### What you have to do
For this exercise, transcribe all of the entries exactly.

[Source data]
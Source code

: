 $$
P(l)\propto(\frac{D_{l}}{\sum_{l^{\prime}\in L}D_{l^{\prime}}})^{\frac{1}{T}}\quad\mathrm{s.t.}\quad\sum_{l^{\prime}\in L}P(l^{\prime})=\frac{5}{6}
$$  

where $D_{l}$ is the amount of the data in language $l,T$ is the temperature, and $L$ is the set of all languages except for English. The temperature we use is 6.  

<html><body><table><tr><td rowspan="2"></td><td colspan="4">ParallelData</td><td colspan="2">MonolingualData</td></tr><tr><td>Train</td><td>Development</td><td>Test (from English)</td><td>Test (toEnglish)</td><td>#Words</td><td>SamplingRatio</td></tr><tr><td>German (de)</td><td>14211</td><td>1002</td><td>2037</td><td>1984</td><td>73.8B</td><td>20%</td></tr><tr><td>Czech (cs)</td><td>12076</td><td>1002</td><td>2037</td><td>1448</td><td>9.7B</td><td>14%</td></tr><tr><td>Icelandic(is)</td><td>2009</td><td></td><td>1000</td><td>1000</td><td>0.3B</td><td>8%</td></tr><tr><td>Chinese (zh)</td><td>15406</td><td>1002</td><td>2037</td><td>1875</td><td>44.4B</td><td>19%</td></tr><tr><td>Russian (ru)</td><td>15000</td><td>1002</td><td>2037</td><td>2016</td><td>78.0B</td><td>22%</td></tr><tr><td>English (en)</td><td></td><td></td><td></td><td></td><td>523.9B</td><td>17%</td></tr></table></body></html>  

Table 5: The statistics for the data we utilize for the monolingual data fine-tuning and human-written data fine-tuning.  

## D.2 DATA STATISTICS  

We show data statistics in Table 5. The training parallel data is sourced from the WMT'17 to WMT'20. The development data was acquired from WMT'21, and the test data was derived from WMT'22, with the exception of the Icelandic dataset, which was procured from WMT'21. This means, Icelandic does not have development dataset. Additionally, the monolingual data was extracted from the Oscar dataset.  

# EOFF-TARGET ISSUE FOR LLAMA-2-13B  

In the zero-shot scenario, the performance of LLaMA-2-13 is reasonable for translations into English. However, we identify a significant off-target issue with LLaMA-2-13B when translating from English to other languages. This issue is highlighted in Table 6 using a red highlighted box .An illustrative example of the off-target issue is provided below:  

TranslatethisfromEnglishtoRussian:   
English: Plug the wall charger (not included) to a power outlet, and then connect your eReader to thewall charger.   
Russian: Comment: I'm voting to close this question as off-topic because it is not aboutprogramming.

### Result
Source code

: $$
P(l)\propto(\frac{D_{l}}{\sum_{l^{\prime}\in L}D_{l^{\prime}}})^{\frac{1}{T}}\quad\mathrm{s.t.}\quad\sum_{l^{\prime}\in L}P(l^{\prime})=\frac{5}{6}
$$  

where $D_{l}$ is the amount of the data in language $l,T$ is the temperature, and $L$ is the set of all languages except for English. The temperature we use is 6.  

<html><body><table><tr><td rowspan="2"></td><td colspan="4">ParallelData</td><td colspan="2">MonolingualData</td></tr><tr><td>Train</td><td>Development</td><td>Test (from English)</td><td>Test (toEnglish)</td><td>#Words</td><td>SamplingRatio</td></tr><tr><td>German (de)</td><td>14211</td><td>1002</td><td>2037</td><td>1984</td><td>73.8B</td><td>20%</td></tr><tr><td>Czech (cs)</td><td>12076</td><td>1002</td><td>2037</td><td>1448</td><td>9.7B</td><td>14%</td></tr><tr><td>Icelandic(is)</td><td>2009</td><td></td><td>1000</td><td>1000</td><td>0.3B</td><td>8%</td></tr><tr><td>Chinese (zh)</td><td>15406</td><td>1002</td><td>2037</td><td>1875</td><td>44.4B</td><td>19%</td></tr><tr><td>Russian (ru)</td><td>15000</td><td>1002</td><td>2037</td><td>2016</td><td>78.0B</td><td>22%</td></tr><tr><td>English (en)</td><td></td><td></td><td></td><td></td><td>523.9B</td><td>17%</td></tr></table></body></html>  

Table 5: The statistics for the data we utilize for the monolingual data fine-tuning and human-written data fine-tuning.  

## D.2 DATA STATISTICS  

We show data statistics in Table 5. The training parallel data is sourced from the WMT'17 to WMT'20. The development data was acquired from WMT'21, and the test data was derived from WMT'22, with the exception of the Icelandic dataset, which was procured from WMT'21. This means, Icelandic does not have development dataset. Additionally, the monolingual data was extracted from the Oscar dataset.  

# EOFF-TARGET ISSUE FOR LLAMA-2-13B  

In the zero-shot scenario, the performance of LLaMA-2-13 is reasonable for translations into English. However, we identify a significant off-target issue with LLaMA-2-13B when translating from English to other languages. This issue is highlighted in Table 6 using a red highlighted box .An illustrative example of the off-target issue is provided below:  

TranslatethisfromEnglishtoRussian:   
English: Plug the wall charger (not included) to a power outlet, and then connect your eReader to thewall charger.   
Russian: Comment: I'm voting to close this question as off-topic because it is not aboutprogramming.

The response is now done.